──────── SOURCE INFORMATION ────────

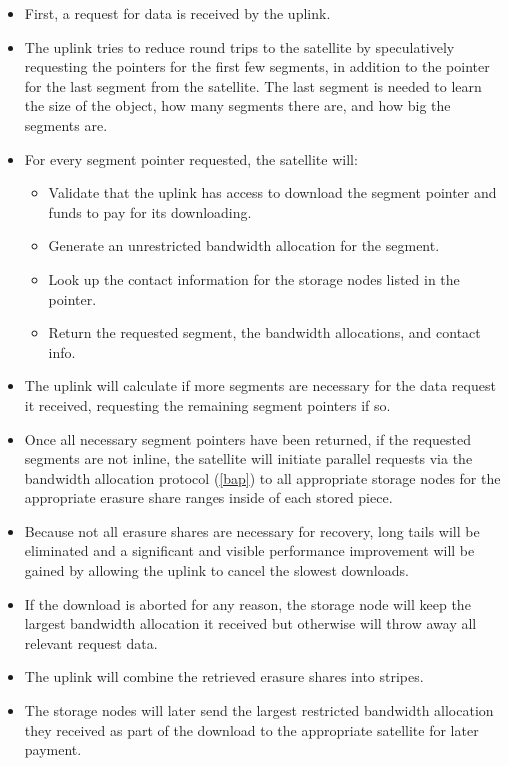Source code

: \documentclass[11pt,fleqn,openany]{book}
\begin{document}
\begin{itemize}
\item First, a request for data is received by the uplink.
\item The uplink tries to reduce round trips to the satellite
  by speculatively requesting the pointers for the first few segments, in
  addition to the pointer for the last segment from the satellite. The last
  segment is needed to learn the size of the object, how many segments
  there are, and how big the segments are.
\item For every segment pointer requested, the satellite will:
  \begin{itemize}
  \item Validate that the uplink has access to download the segment pointer
    and funds to pay for its downloading.
  \item Generate an unrestricted bandwidth allocation for the segment.
  \item Look up the contact information for the storage nodes listed in the
  pointer.
  \item Return the requested segment, the bandwidth allocations, and contact
    info.
  \end{itemize}
\item The uplink will calculate if more segments are necessary for the
  data request it received, requesting the remaining segment pointers if so.
\item Once all necessary segment pointers have been returned, if the requested
  segments are not inline, the satellite will initiate parallel requests
  via the bandwidth allocation protocol (\ref{bap}) to all appropriate storage
  nodes for the appropriate erasure share ranges inside of each stored piece.
\item Because not all erasure shares are necessary for recovery, long tails
  will be eliminated and a significant and visible performance improvement will
  be gained by allowing the uplink to cancel the slowest downloads.
\item If the download is aborted for any reason, the storage node will keep the
  largest bandwidth allocation it received but otherwise will throw away all
  relevant request data.
\item The uplink will combine the retrieved erasure shares into stripes.
\item The storage nodes will later send the largest restricted
  bandwidth allocation they received as part of the download to the appropriate
  satellite for later payment.
\end{itemize}
\end{document}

────────

## ASSIGNED TASK
Excluding the pictures, transcribe all of the entries exactly.

## RESULT
Source code

: \documentclass[11pt,fleqn,openany]{book}
\begin{document}
\begin{itemize}
\item First, a request for data is received by the uplink.
\item The uplink tries to reduce round trips to the satellite
  by speculatively requesting the pointers for the first few segments, in
  addition to the pointer for the last segment from the satellite. The last
  segment is needed to learn the size of the object, how many segments
  there are, and how big the segments are.
\item For every segment pointer requested, the satellite will:
  \begin{itemize}
  \item Validate that the uplink has access to download the segment pointer
    and funds to pay for its downloading.
  \item Generate an unrestricted bandwidth allocation for the segment.
  \item Look up the contact information for the storage nodes listed in the
  pointer.
  \item Return the requested segment, the bandwidth allocations, and contact
    info.
  \end{itemize}
\item The uplink will calculate if more segments are necessary for the
  data request it received, requesting the remaining segment pointers if so.
\item Once all necessary segment pointers have been returned, if the requested
  segments are not inline, the satellite will initiate parallel requests
  via the bandwidth allocation protocol (\ref{bap}) to all appropriate storage
  nodes for the appropriate erasure share ranges inside of each stored piece.
\item Because not all erasure shares are necessary for recovery, long tails
  will be eliminated and a significant and visible performance improvement will
  be gained by allowing the uplink to cancel the slowest downloads.
\item If the download is aborted for any reason, the storage node will keep the
  largest bandwidth allocation it received but otherwise will throw away all
  relevant request data.
\item The uplink will combine the retrieved erasure shares into stripes.
\item The storage nodes will later send the largest restricted
  bandwidth allocation they received as part of the download to the appropriate
  satellite for later payment.
\end{itemize}
\end{document}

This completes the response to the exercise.